**Aim of the exercise**.
Everything from the line containing "- Support both system and bundled libraries" to the last line of the data below should be copied word for word, and nothing else.
-- Supplied records follows --
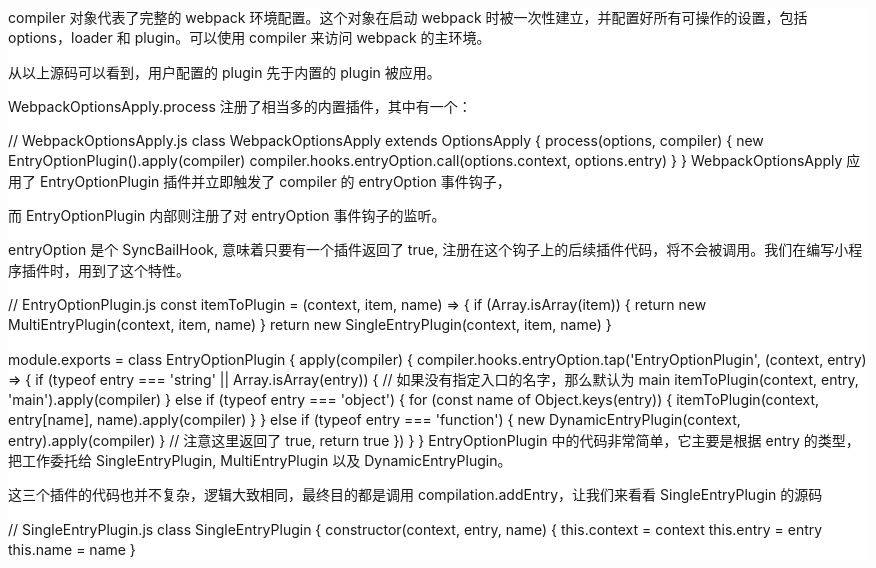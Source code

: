 compiler 对象代表了完整的 webpack 环境配置。这个对象在启动 webpack 时被一次性建立，并配置好所有可操作的设置，包括 options，loader 和 plugin。可以使用 compiler 来访问 webpack 的主环境。

从以上源码可以看到，用户配置的 plugin 先于内置的 plugin 被应用。

WebpackOptionsApply.process 注册了相当多的内置插件，其中有一个：

// WebpackOptionsApply.js
class WebpackOptionsApply extends OptionsApply {
  process(options, compiler) {
    new EntryOptionPlugin().apply(compiler)
    compiler.hooks.entryOption.call(options.context, options.entry)
  }
}
WebpackOptionsApply 应用了 EntryOptionPlugin 插件并立即触发了 compiler 的 entryOption 事件钩子，

而 EntryOptionPlugin 内部则注册了对 entryOption 事件钩子的监听。

entryOption 是个 SyncBailHook, 意味着只要有一个插件返回了 true, 注册在这个钩子上的后续插件代码，将不会被调用。我们在编写小程序插件时，用到了这个特性。

// EntryOptionPlugin.js
const itemToPlugin = (context, item, name) => {
  if (Array.isArray(item)) {
    return new MultiEntryPlugin(context, item, name)
  }
  return new SingleEntryPlugin(context, item, name)
}

module.exports = class EntryOptionPlugin {
  apply(compiler) {
    compiler.hooks.entryOption.tap('EntryOptionPlugin', (context, entry) => {
      if (typeof entry === 'string' || Array.isArray(entry)) {
        // 如果没有指定入口的名字，那么默认为 main
        itemToPlugin(context, entry, 'main').apply(compiler)
      } else if (typeof entry === 'object') {
        for (const name of Object.keys(entry)) {
          itemToPlugin(context, entry[name], name).apply(compiler)
        }
      } else if (typeof entry === 'function') {
        new DynamicEntryPlugin(context, entry).apply(compiler)
      }
      // 注意这里返回了 true,
      return true
    })
  }
}
EntryOptionPlugin 中的代码非常简单，它主要是根据 entry 的类型，把工作委托给 SingleEntryPlugin, MultiEntryPlugin 以及 DynamicEntryPlugin。

这三个插件的代码也并不复杂，逻辑大致相同，最终目的都是调用 compilation.addEntry，让我们来看看 SingleEntryPlugin 的源码

// SingleEntryPlugin.js
class SingleEntryPlugin {
  constructor(context, entry, name) {
    this.context = context
    this.entry = entry
    this.name = name
  }

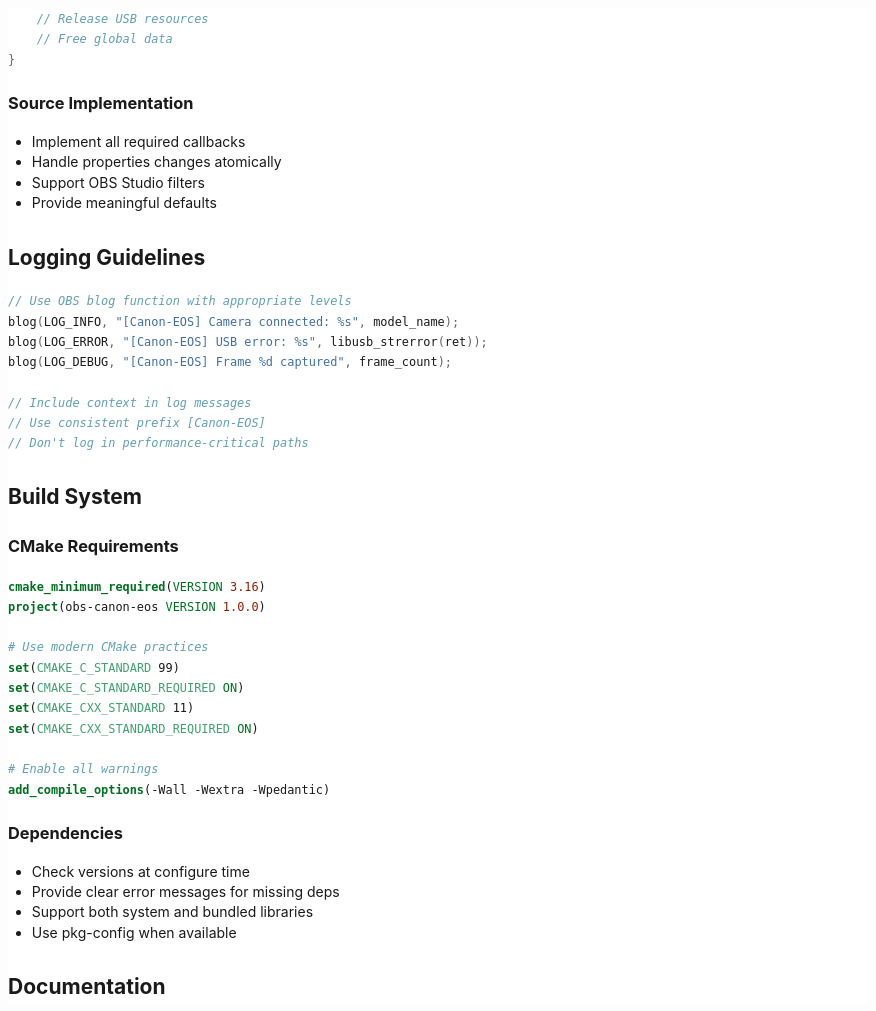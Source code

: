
 ```c
    // Release USB resources
    // Free global data
}
```

### Source Implementation
- Implement all required callbacks
- Handle properties changes atomically
- Support OBS Studio filters
- Provide meaningful defaults

## Logging Guidelines

```c
// Use OBS blog function with appropriate levels
blog(LOG_INFO, "[Canon-EOS] Camera connected: %s", model_name);
blog(LOG_ERROR, "[Canon-EOS] USB error: %s", libusb_strerror(ret));
blog(LOG_DEBUG, "[Canon-EOS] Frame %d captured", frame_count);

// Include context in log messages
// Use consistent prefix [Canon-EOS]
// Don't log in performance-critical paths
```

## Build System

### CMake Requirements
```cmake
cmake_minimum_required(VERSION 3.16)
project(obs-canon-eos VERSION 1.0.0)

# Use modern CMake practices
set(CMAKE_C_STANDARD 99)
set(CMAKE_C_STANDARD_REQUIRED ON)
set(CMAKE_CXX_STANDARD 11)
set(CMAKE_CXX_STANDARD_REQUIRED ON)

# Enable all warnings
add_compile_options(-Wall -Wextra -Wpedantic)
```

### Dependencies
- Check versions at configure time
- Provide clear error messages for missing deps
- Support both system and bundled libraries
- Use pkg-config when available

## Documentation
-- Supplied records concluded --
**Expected output**.
- Support both system and bundled libraries
- Use pkg-config when available

## Documentation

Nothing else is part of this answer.